Quantifying the Effect of BCR Clustering on Plasma Membrane Organization

Abstract

The B cell antigen receptor (BCR) is an integral part of the adaptive immune system that communicates binding of antigen in the extracellular environment through the plasma membrane. Antigen binding to the BCR results in phosphorylation of intracellular tyrosine activating motifs (ITAMs), which subsequently bind to and activate numerous proteins involved in BCR regulation. Interestingly, many of the proteins regulating the early stages of the BCR signaling pathway are linked to the inner leaflet by saturated lipid anchors which tend to be associated with liquid-ordered membrane phase in model membranes. Also, the BCR becomes transiently detergent resistant following antigen-induced BCR clustering, suggesting that BCR clusters become coupled to membrane order following stimulation. In this work, we aim to characterize how BCR clustering could reorganize plasma membrane lipids by quantifying co-localization of BCR with fluorescent markers of liquid-ordered and liquid-disordered phases.

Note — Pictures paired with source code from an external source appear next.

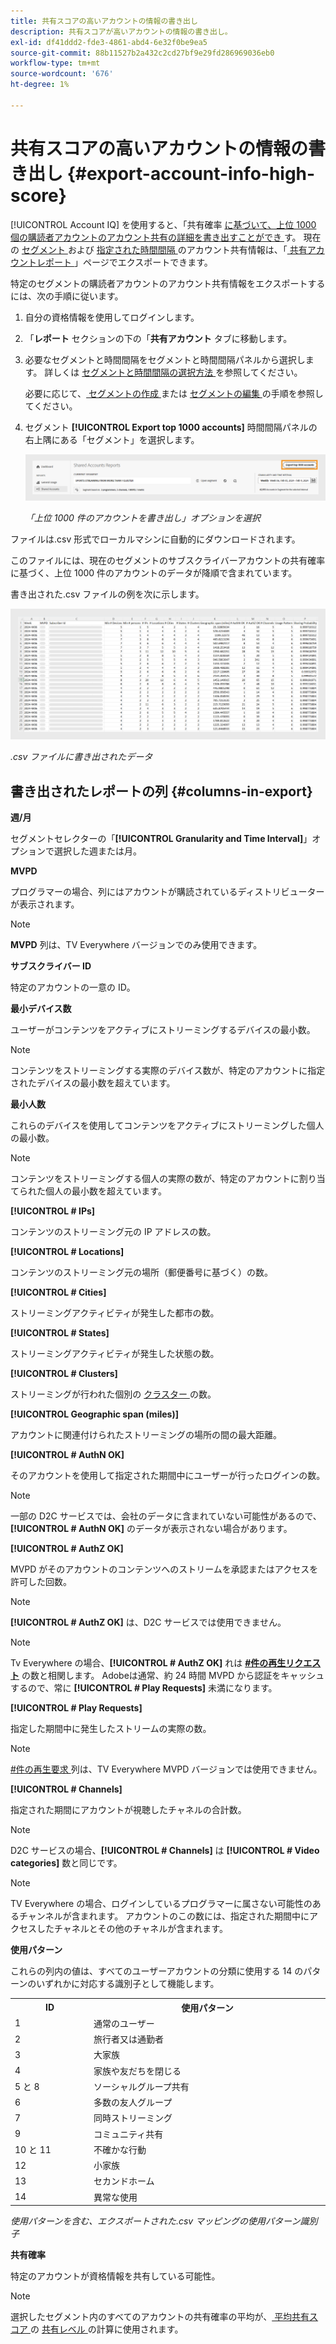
 ```yaml
---
title: 共有スコアの高いアカウントの情報の書き出し
description: 共有スコアが高いアカウントの情報の書き出し。
exl-id: df41ddd2-fde3-4861-abd4-6e32f0be9ea5
source-git-commit: 88b11527b2a432c2cd27bf9e29fd286969036eb0
workflow-type: tm+mt
source-wordcount: '676'
ht-degree: 1%

---
```


# 共有スコアの高いアカウントの情報の書き出し {#export-account-info-high-score}

[!UICONTROL Account IQ] を使用すると、「共有確率 [ に基づいて、上位 1000 個の購読者アカウントのアカウント共有の詳細を書き出すことができ ](/help/accountiq/product-concepts.md#account-sharing-probability-def) す。 現在の [ セグメント ](/help/accountiq/product-concepts.md#segment-def) および [ 指定された時間間隔 ](/help/accountiq/product-concepts.md#time-interval-def) のアカウント共有情報は、「[ 共有アカウントレポート ](/help/accountiq/shared-acc-reports.md)」ページでエクスポートできます。

特定のセグメントの購読者アカウントのアカウント共有情報をエクスポートするには、次の手順に従います。

1. 自分の資格情報を使用してログインします。
1. 「**レポート** セクションの下の「**共有アカウント** タブに移動します。
1. 必要なセグメントと時間間隔をセグメントと時間間隔パネルから選択します。 詳しくは [ セグメントと時間間隔の選択方法 ](segments-timeinterval.md) を参照してください。

   必要に応じて、[ セグメントの作成 ](work-with-segments.md#create-new-segment) または [ セグメントの編集 ](work-with-segments.md#edit-segment) の手順を参照してください。

1. セグメント **[!UICONTROL Export top 1000 accounts]** 時間間隔パネルの右上隅にある「セグメント」を選択します。

   ![ 上位 1000 件のアカウントの書き出し ](assets/export-top-1000-accounts.png)

   *「上位 1000 件のアカウントを書き出し」オプションを選択*

ファイルは.csv 形式でローカルマシンに自動的にダウンロードされます。

このファイルには、現在のセグメントのサブスクライバーアカウントの共有確率に基づく、上位 1000 件のアカウントのデータが降順で含まれています。

書き出された.csv ファイルの例を次に示します。

![.csv ファイルに書き出されたデータ ](assets/exported-csv.png)

*.csv ファイルに書き出されたデータ*

## 書き出されたレポートの列 {#columns-in-export}

**週/月**

セグメントセレクターの「**[!UICONTROL Granularity and Time Interval]**」オプションで選択した週または月。

**MVPD**

プログラマーの場合、列にはアカウントが購読されているディストリビューターが表示されます。

>[!NOTE]
>
> **MVPD** 列は、TV Everywhere バージョンでのみ使用できます。

**サブスクライバー ID**

特定のアカウントの一意の ID。

**最小デバイス数**

ユーザーがコンテンツをアクティブにストリーミングするデバイスの最小数。

>[!NOTE]
>
>コンテンツをストリーミングする実際のデバイス数が、特定のアカウントに指定されたデバイスの最小数を超えています。

**最小人数**

これらのデバイスを使用してコンテンツをアクティブにストリーミングした個人の最小数。

>[!NOTE]
>
>コンテンツをストリーミングする個人の実際の数が、特定のアカウントに割り当てられた個人の最小数を超えています。

**[!UICONTROL # IPs]**

コンテンツのストリーミング元の IP アドレスの数。

**[!UICONTROL # Locations]**

コンテンツのストリーミング元の場所（郵便番号に基づく）の数。

**[!UICONTROL # Cities]**

ストリーミングアクティビティが発生した都市の数。

**[!UICONTROL # States]**

ストリーミングアクティビティが発生した状態の数。

**[!UICONTROL # Clusters]**

ストリーミングが行われた個別の [ クラスター ](/help/accountiq/product-concepts.md#cluster-def) の数。

**[!UICONTROL Geographic span (miles)]**

アカウントに関連付けられたストリーミングの場所の間の最大距離。

**[!UICONTROL # AuthN OK]**

そのアカウントを使用して指定された期間中にユーザーが行ったログインの数。

>[!NOTE]
>
> 一部の D2C サービスでは、会社のデータに含まれていない可能性があるので、**[!UICONTROL # AuthN OK]** のデータが表示されない場合があります。

**[!UICONTROL # AuthZ OK]**

MVPD がそのアカウントのコンテンツへのストリームを承認またはアクセスを許可した回数。

>[!NOTE]
>
>**[!UICONTROL # AuthZ OK]** は、D2C サービスでは使用できません。

>[!NOTE]
>
>Tv Everywhere の場合、**[!UICONTROL # AuthZ OK]** れは **[#件の再生リクエスト](/help/accountiq/product-concepts.md##play-requests-def)** の数と相関します。 Adobeは通常、約 24 時間 MVPD から認証をキャッシュするので、常に **[!UICONTROL # Play Requests]** 未満になります。


**[!UICONTROL # Play Requests]**

指定した期間中に発生したストリームの実際の数。

>[!NOTE]
>
>[#件の再生要求 ](/help/accountiq/product-concepts.md##play-requests-def) 列は、TV Everywhere MVPD バージョンでは使用できません。

**[!UICONTROL # Channels]**

指定された期間にアカウントが視聴したチャネルの合計数。

>[!NOTE]
>
> D2C サービスの場合、**[!UICONTROL # Channels]** は **[!UICONTROL # Video categories]** 数と同じです。

>[!NOTE]
>
>TV Everywhere の場合、ログインしているプログラマーに属さない可能性のあるチャンネルが含まれます。 アカウントのこの数には、指定された期間中にアクセスしたチャネルとその他のチャネルが含まれます。


**使用パターン**

これらの列内の値は、すべてのユーザーアカウントの分類に使用する 14 のパターンのいずれかに対応する識別子として機能します。

<table>
    <tbody>
      <tr>
        <th style="width:10%">ID</th>
        <th style="width:30%">使用パターン</th>
      </tr>
      <tr>
        <td>1</td>
        <td>通常のユーザー</td>
      </tr>
      <tr>
        <td>2</td>
        <td>旅行者又は通勤者</td>
      </tr>
      <tr>
        <td>3</td>
        <td>大家族</td>
      </tr>
      <tr>
        <td>4</td>
        <td>家族や友だちを閉じる</td>
      </tr>
      </tr>
         <td>5 と 8</td>
         <td>ソーシャルグループ共有</td>
      </tr>
      </tr>
         <td>6</td>
         <td>多数の友人グループ</td>
      </tr>
      </tr>
         <td>7</td>
         <td>同時ストリーミング</td>
      </tr>
      </tr>
         <td>9</td>
         <td>コミュニティ共有</td>
      </tr>
      </tr>
         <td>10 と 11</td>
         <td>不確かな行動</td>
      </tr>
      </tr>
         <td>12</td>
         <td>小家族</td>
      </tr>
      </tr>
         <td>13</td>
         <td>セカンドホーム </td>
      </tr>
      </tr>
         <td>14</td>
         <td>異常な使用</td>
      </tr>
    </tbody>
  </table>

*使用パターンを含む、エクスポートされた.csv マッピングの使用パターン識別子*

**共有確率**

特定のアカウントが資格情報を共有している可能性。

>[!NOTE]
>
> 選択したセグメント内のすべてのアカウントの共有確率の平均が、[ 平均共有スコア ](/help/accountiq/data-panels.md#sharing-level) の [ 共有レベル ](/help/accountiq/data-panels.md#aggregated-sharing) の計算に使用されます。
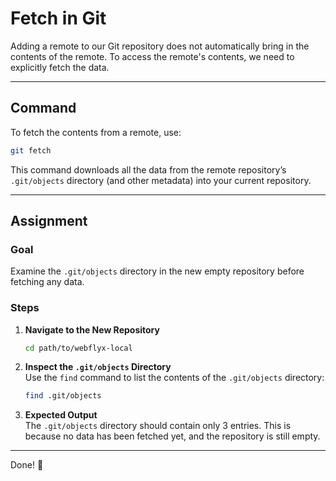 # Fetch in Git

Adding a remote to our Git repository does not automatically bring in the contents of the remote. To access the remote's contents, we need to explicitly fetch the data.

---

## Command

To fetch the contents from a remote, use:

```bash
git fetch
```

This command downloads all the data from the remote repository’s `.git/objects` directory (and other metadata) into your current repository.

---

## Assignment

### Goal

Examine the `.git/objects` directory in the new empty repository before fetching any data.

### Steps

1. **Navigate to the New Repository**

   ```bash
   cd path/to/webflyx-local
   ```

2. **Inspect the `.git/objects` Directory**  
   Use the `find` command to list the contents of the `.git/objects` directory:

   ```bash
   find .git/objects
   ```

3. **Expected Output**  
   The `.git/objects` directory should contain only 3 entries. This is because no data has been fetched yet, and the repository is still empty.

---

Done! 🎉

We utilize two-color super-resolution fluorescence localization microscopy (STORM and PALM) in live and chemically fixed CH27 B cells to simultaneously image BCR and membrane anchored proteins, and we quantify their co-clustering using correlation functions. Our results from chemically fixed cells show that proteins anchored to the plasma membrane inner leaflet through saturated acyl-chain lipid modifications exhibit increased co-localization with BCR upon antigen stimulation, whereas those without lipid modifications or those anchored through branched acyl-chain modifications are not significantly co-localized with BCR before or after stimulation. These results are contributing to our long term goal of elucidating the role of lipid mediated interactions in the regulation of BCR signaling.